Smith made an appearance for ESPN as an on-site analyst for the 2016 College Football Sydney Cup for a crew back in Bristol.

In 2016, Smith shared how to prepares to commentate on rugby league games.  Speaking to The Daily Telegraph Smith said "You don't rest your voice as such, there are situations I will avoid though like the times I find myself in a pub during the footy season, it is loud and you have to raise your voice to be heard.  It is a strain on your voice you don't need.  I put a steamer on my face most days at this time of year to suck in steam, I live on lozenges and mints, I drink ridiculous amounts of water, I try to keep hydrated".

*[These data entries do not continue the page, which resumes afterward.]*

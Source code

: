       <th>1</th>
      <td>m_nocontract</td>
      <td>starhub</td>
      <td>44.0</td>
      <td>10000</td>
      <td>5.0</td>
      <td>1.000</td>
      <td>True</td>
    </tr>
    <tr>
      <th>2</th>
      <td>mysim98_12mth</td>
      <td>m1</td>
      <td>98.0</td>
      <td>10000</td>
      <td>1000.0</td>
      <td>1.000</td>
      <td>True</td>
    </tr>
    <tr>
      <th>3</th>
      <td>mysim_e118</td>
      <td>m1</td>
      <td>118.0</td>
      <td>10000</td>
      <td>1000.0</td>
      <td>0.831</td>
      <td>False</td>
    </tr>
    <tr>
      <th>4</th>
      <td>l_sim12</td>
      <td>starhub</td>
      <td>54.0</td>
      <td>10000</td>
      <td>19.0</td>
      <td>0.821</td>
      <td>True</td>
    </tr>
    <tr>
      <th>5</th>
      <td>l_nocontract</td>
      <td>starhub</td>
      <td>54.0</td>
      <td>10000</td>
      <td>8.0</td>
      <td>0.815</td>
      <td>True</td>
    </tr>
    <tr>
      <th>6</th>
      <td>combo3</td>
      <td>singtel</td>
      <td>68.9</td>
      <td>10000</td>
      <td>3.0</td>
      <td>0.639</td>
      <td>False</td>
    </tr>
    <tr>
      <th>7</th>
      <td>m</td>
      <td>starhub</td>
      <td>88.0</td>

As of the start of the 2018 NRL season, Smith began co-hosting Fox League’s weekly rugby league podcast, “You can take me now I have seen it all” (named after Smith’s famous call of a last second comeback by the South Sydney Rabbitohs in 2012) along with fellow Fox League caller Matt Russell. The podcast reviewed the past weeks matches, discussed big talking points in the game and previewed upcoming games.  From the end of the season and from 2019, Lara Pitt will also be a part of the weekly fixture.

References

External links

Fox Sports Profile

Australian rugby league commentators
Living people
Year of birth missing (living people)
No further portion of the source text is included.